Research institute in Stuttgart, Germany

The Max Planck Institute for Solid State Research (German: Max-Planck-Institut für Festkörperforschung) was founded in 1969 and is one of the 84 institutes of the Max Planck Society. It is located on a campus in Stuttgart, together with the Max Planck Institute for Intelligent Systems.

== Research focus ==
Research at the Max Planck Institute for Solid State Research is focused on the physics and chemistry of condensed matter, including especially complex materials and nanoscale science. In both of these fields, electronic and ionic transport phenomena are of particular interest.

== Organization ==
The institute currently has eight departments.
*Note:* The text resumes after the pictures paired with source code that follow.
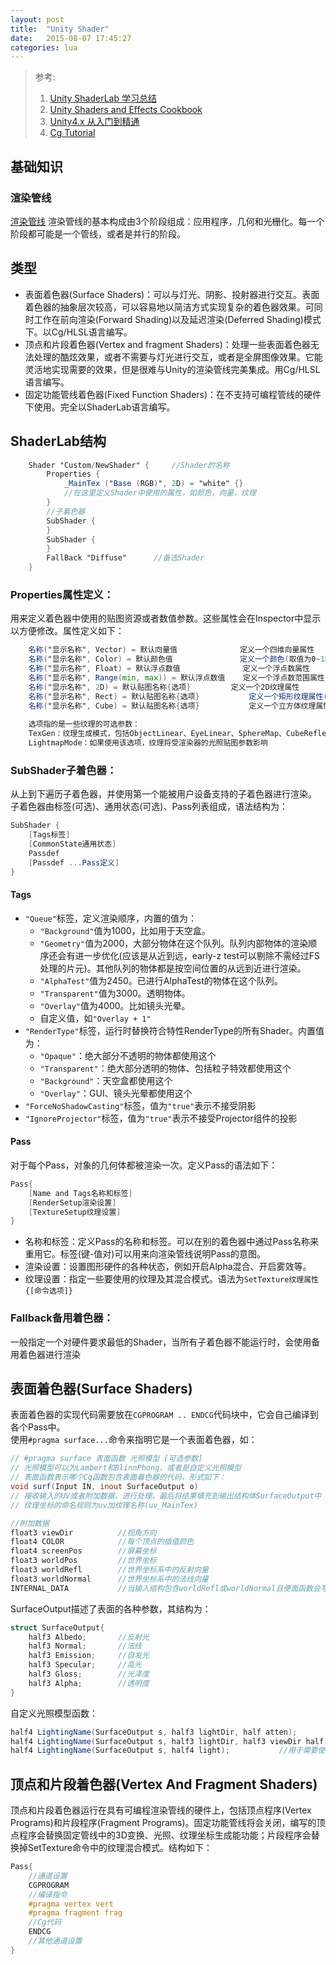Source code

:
 ```yaml
---
layout: post
title:  "Unity Shader"
date:   2015-08-07 17:45:27
categories: lua
---
```


> 参考:  
> 1. [Unity ShaderLab 学习总结](http://www.jianshu.com/p/7b9498e58659)  
> 2. [Unity Shaders and Effects Cookbook](http://book.douban.com/subject/24835416/)  
> 3. [Unity4.x 从入门到精通](http://book.douban.com/subject/25808326/)  
> 4. [Cg Tutorial](http://book.douban.com/subject/1783861/)  

## 基础知识

### 渲染管线
[渲染管线](http://www.cnblogs.com/alonecat06/archive/2012/09/24/2700747.html)
渲染管线的基本构成由3个阶段组成：应用程序，几何和光栅化。每一个阶段都可能是一个管线，或者是并行的阶段。

## 类型  
* 表面着色器(Surface Shaders)：可以与灯光、阴影、投射器进行交互。表面着色器的抽象层次较高，可以容易地以简洁方式实现复杂的着色器效果。可同时工作在前向渲染(Forward Shading)以及延迟渲染(Deferred Shading)模式下。以Cg/HLSL语言编写。
* 顶点和片段着色器(Vertex and fragment Shaders)：处理一些表面着色器无法处理的酷炫效果，或者不需要与灯光进行交互，或者是全屏图像效果。它能灵活地实现需要的效果，但是很难与Unity的渲染管线完美集成。用Cg/HLSL语言编写。
* 固定功能管线着色器(Fixed Function Shaders)：在不支持可编程管线的硬件下使用。完全以ShaderLab语言编写。

## ShaderLab结构  

```glsl
	Shader "Custom/NewShader" {		//Shader的名称
		Properties {
			_MainTex ("Base (RGB)", 2D) = "white" {}
			//在这里定义Shader中使用的属性，如颜色，向量，纹理
		}
		//子着色器
		SubShader {
		} 
		SubShader {
		}
		FallBack "Diffuse"		//备选Shader
	}
```
### Properties属性定义：
用来定义着色器中使用的贴图资源或者数值参数。这些属性会在Inspector中显示以方便修改。属性定义如下：  

```glsl
	名称("显示名称", Vector) = 默认向量值				定义一个四维向量属性
	名称("显示名称", Color) = 默认颜色值				定义一个颜色(取值为0~1的四维向量)
	名称("显示名称", Float) = 默认浮点数值				定义一个浮点数属性
	名称("显示名称", Range(min, max)) = 默认浮点数值	定义一个浮点数范围属性，取值为min~max
	名称("显示名称", 2D) = 默认贴图名称{选项}			定义一个2D纹理属性
	名称("显示名称", Rect) = 默认贴图名称{选项}			定义一个矩形纹理属性(非2的n次幂)
	名称("显示名称", Cube) = 默认贴图名称{选项}			定义一个立方体纹理属性
	
	选项指的是一些纹理的可选参数：
	TexGen：纹理生成模式，包括ObjectLinear、EyeLinear、SphereMap、CubeReflect、CubeNormal
	LightmapMode：如果使用该选项，纹理将受渲染器的光照贴图参数影响
```

### SubShader子着色器：
从上到下遍历子着色器，并使用第一个能被用户设备支持的子着色器进行渲染。  
子着色器由标签(可选)、通用状态(可选)、Pass列表组成，语法结构为：  

```glsl
SubShader {
	[Tags标签]
	[CommonState通用状态]
	Passdef
	[Passdef ...Pass定义]
}
```

#### Tags
* `"Queue"`标签，定义渲染顺序，内置的值为：
	* `"Background"`值为1000，比如用于天空盒。
	* `"Geometry"`值为2000，大部分物体在这个队列。队列内部物体的渲染顺序还会有进一步优化(应该是从近到远，early-z test可以剔除不需经过FS处理的片元)。其他队列的物体都是按空间位置的从远到近进行渲染。
	* `"AlphaTest"`值为2450。已进行AlphaTest的物体在这个队列。
	* `"Transparent"`值为3000。透明物体。
	* `"Overlay"`值为4000。比如镜头光晕。
	* 自定义值，如`"Overlay + 1"`
* `"RenderType"`标签，运行时替换符合特性RenderType的所有Shader。内置值为：
	* `"Opaque"`：绝大部分不透明的物体都使用这个
	* `"Transparent"`：绝大部分透明的物体、包括粒子特效都使用这个
	* `"Background"`：天空盒都使用这个
	* `"Overlay"`：GUI、镜头光晕都使用这个
* `"ForceNoShadowCasting"`标签，值为`"true"`表示不接受阴影
* `"IgnoreProjector"`标签，值为`"true"`表示不接受Projector组件的投影

#### Pass
对于每个Pass，对象的几何体都被渲染一次。定义Pass的语法如下：  

```glsl
Pass{
	[Name and Tags名称和标签]
	[RenderSetup渲染设置]
	[TextureSetup纹理设置]
}
```

* 名称和标签：定义Pass的名称和标签。可以在别的着色器中通过Pass名称来重用它。标签(键-值对)可以用来向渲染管线说明Pass的意图。
* 渲染设置：设置图形硬件的各种状态，例如开启Alpha混合、开启雾效等。
* 纹理设置：指定一些要使用的纹理及其混合模式。语法为`SetTexture纹理属性 {[命令选项]}`

### Fallback备用着色器：
一般指定一个对硬件要求最低的Shader，当所有子着色器不能运行时，会使用备用着色器进行渲染

## 表面着色器(Surface Shaders)
表面着色器的实现代码需要放在`CGPROGRAM .. ENDCG`代码块中，它会自己编译到各个Pass中。  
使用`#pragma surface...`命令来指明它是一个表面着色器，如：  

```glsl
// #pragma surface 表面函数 光照模型 [可选参数]
// 光照模型可以为Lambert和BlinnPhong，或者是自定义光照模型
// 表面函数表示哪个Cg函数包含表面着色器的代码，形式如下：
void surf(Input IN, inout SurfaceOutput o)
// 接收输入的UV或者附加数据，进行处理，最后将结果填充到输出结构体SurfaceOutput中
// 纹理坐标的命名规则为uv加纹理名称(uv_MainTex)

//附加数据
float3 viewDir			//视角方向
float4 COLOR			//每个顶点的插值颜色
float4 screenPos		//屏幕坐标
float3 worldPos			//世界坐标
float3 worldRefl		//世界坐标系中的反射向量
float3 worldNormal		//世界坐标系中的法线向量
INTERNAL_DATA			//当输入结构包含worldRefl或worldNormal且便面函数会写入输出结构的Normal字段时需包含此声明
```

SurfaceOutput描述了表面的各种参数，其结构为：  

```glsl
struct SurfaceOutput{
	half3 Albedo;		//反射光
	half3 Normal;		//法线
	half3 Emission;		//自发光
	half3 Specular;		//高光
	half3 Gloss;		//光泽度
	half3 Alpha;		//透明度
}
```

自定义光照模型函数：  

```glsl
half4 LightingName(SurfaceOutput s, half3 lightDir, half atten);			//不需要视角方向的前向着色
half4 LightingName(SurfaceOutput s, half3 lightDir, half3 viewDir half atten);		//需要视角方向的前向着色
half4 LightingName(SurfaceOutput s, half4 light);			//用于需要使用延时着色的项目
```

## 顶点和片段着色器(Vertex And Fragment Shaders)
顶点和片段着色器运行在具有可编程渲染管线的硬件上，包括顶点程序(Vertex Programs)和片段程序(Fragment Programs)。固定功能管线将会关闭，编写的顶点程序会替换固定管线中的3D变换、光照、纹理坐标生成能功能；片段程序会替换掉SetTexture命令中的纹理混合模式。结构如下：  

```glsl
Pass{
	//通道设置
	CGPROGRAM
	//编译指令
	#pragma vertex vert
	#pragma fragment frag
	//Cg代码
	ENDCG
	//其他通道设置
}
```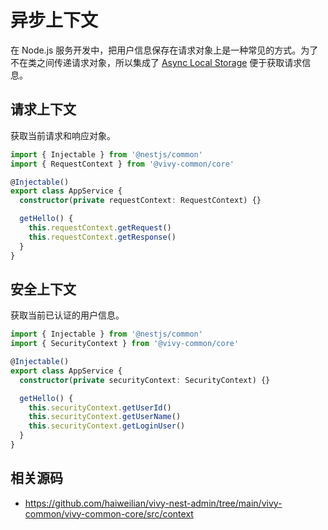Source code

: # 异步上下文

在 Node.js 服务开发中，把用户信息保存在请求对象上是一种常见的方式。为了不在类之间传递请求对象，所以集成了 [Async Local Storage](https://docs.nestjs.com/recipes/async-local-storage) 便于获取请求信息。

## 请求上下文

获取当前请求和响应对象。

```ts
import { Injectable } from '@nestjs/common'
import { RequestContext } from '@vivy-common/core'

@Injectable()
export class AppService {
  constructor(private requestContext: RequestContext) {}

  getHello() {
    this.requestContext.getRequest()
    this.requestContext.getResponse()
  }
}
```

## 安全上下文

获取当前已认证的用户信息。

```ts
import { Injectable } from '@nestjs/common'
import { SecurityContext } from '@vivy-common/core'

@Injectable()
export class AppService {
  constructor(private securityContext: SecurityContext) {}

  getHello() {
    this.securityContext.getUserId()
    this.securityContext.getUserName()
    this.securityContext.getLoginUser()
  }
}
```

## 相关源码

- https://github.com/haiweilian/vivy-nest-admin/tree/main/vivy-common/vivy-common-core/src/context

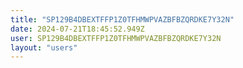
 ```yaml
---
title: "SP129B4DBEXTFFP1Z0TFHMWPVAZBFBZQRDKE7Y32N"
date: 2024-07-21T18:45:52.949Z
user: SP129B4DBEXTFFP1Z0TFHMWPVAZBFBZQRDKE7Y32N
layout: "users"
---
```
===Electronic Structure Theory===
Led by Ali Alavi, the Department of Electronic Structure Theory is concerned with the development of ab initio methods for treating correlated electronic systems, using Quantum Monte Carlo, quantum chemical and many-body methodologies. Ab initio methods (including density functional theory) will be applied to problems of interest in heterogeneous catalysis, surface chemistry, electrochemistry, and photochemistry.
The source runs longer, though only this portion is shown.